Six hours a day, in dead artificial air, in the shadowless brightness of dead-white lamps, twenty-one accused men face judges, counsel, and the operetta-like US military policemen. Around them revolves the whole tremendous machinery of the trial. Swarms of men and women trot round the corridors, sway in their office-chairs, giggle at the chocolate-and-gum counters of the "Post Exchange"; clash, unite, divide over forms, priorities, facilities and prestige of doubtful importance; gorge their meals in haste, gossip feebly over the artificial intercourse of life in the graveyard of Nuremberg.
* * *
The twenty-one men in the dock ache for diversion, nudge one another about a peroxide-curled girl in the gallery. Only the public, always changing, gloats, searches for sensation: opera-glasses in the prettily-gloved paws of plump wives and over-powdered girl friends of the Military Government officials; German Jews gaping, still scared, recognising.

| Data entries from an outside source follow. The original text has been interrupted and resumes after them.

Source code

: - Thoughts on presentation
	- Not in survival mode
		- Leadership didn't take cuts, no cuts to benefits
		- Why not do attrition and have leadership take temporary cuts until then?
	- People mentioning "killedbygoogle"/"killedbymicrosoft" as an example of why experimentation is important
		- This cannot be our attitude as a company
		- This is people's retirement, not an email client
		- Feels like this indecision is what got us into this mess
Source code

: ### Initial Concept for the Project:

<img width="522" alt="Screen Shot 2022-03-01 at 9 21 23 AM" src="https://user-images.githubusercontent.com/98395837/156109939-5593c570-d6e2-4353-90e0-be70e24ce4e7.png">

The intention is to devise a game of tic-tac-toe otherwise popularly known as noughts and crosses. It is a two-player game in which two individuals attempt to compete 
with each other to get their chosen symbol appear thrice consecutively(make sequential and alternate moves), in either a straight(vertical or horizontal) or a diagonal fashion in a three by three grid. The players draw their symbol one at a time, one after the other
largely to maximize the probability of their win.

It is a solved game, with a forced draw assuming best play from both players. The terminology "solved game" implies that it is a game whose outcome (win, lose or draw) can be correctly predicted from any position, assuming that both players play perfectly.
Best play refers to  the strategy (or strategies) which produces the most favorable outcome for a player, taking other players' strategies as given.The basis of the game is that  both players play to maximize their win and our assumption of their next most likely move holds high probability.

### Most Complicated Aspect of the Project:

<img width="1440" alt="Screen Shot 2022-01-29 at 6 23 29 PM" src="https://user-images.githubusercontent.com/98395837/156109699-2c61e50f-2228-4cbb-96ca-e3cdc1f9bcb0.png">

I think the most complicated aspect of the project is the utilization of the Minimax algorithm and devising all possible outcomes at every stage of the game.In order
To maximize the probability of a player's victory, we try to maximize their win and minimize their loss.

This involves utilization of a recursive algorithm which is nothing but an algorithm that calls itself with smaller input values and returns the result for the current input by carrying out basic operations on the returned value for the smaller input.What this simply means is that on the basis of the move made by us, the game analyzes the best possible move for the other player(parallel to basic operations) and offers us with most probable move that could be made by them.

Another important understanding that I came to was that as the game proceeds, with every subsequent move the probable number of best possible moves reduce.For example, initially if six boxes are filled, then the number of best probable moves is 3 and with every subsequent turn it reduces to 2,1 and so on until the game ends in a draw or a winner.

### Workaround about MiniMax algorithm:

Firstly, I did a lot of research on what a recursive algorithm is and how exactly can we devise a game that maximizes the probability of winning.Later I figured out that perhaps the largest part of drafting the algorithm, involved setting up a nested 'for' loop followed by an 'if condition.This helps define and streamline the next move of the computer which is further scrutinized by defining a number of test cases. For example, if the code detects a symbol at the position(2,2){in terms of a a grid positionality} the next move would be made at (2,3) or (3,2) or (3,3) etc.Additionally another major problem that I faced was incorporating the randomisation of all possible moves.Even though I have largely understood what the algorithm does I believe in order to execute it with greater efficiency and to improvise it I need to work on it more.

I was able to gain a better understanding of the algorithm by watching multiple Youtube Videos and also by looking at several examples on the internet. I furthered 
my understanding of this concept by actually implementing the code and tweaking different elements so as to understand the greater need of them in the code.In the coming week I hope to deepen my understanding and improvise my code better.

One is amazed, at first, by the tame obedience of the prisoners to the rules of the game. Do they accept its lawfulness, and why?
Goring, at close quarters, petrifies. Thinner, but his huge face still lion-like, he yawns, chuckles, prattles, stretches, leans forward, poses grandly, is lively, quick-sighted, dangerous - a large-dimension adventurer; confident, because he has made the decision. The others (except stunted Hess) still fight for life, and hope troubles them, pales their faces with fear.
Raeder (old broken man-at-arms) listens to his counsel's pronouncements with horrifying concentration. Keitel, hawklike, tragic, broods on defeat. Kaltenbrunner - like a trapped bandit, stupefied but feigning indifferent dignity - remains watchful. Doenitz is both grotesque and tragic: his Junker pride turned to absurdity, he still retains its bearing emptied of content. Schacht - intellectual blagueur - creates discord, arrogant in his suppleness, more and more sure of his safety. Frank hides behind dark glasses, ear-phones, pale tufty baldness - the shabby mask of a "kitsch" villain, who interwove ruthlessness with the sloppy romanticism of his love-life.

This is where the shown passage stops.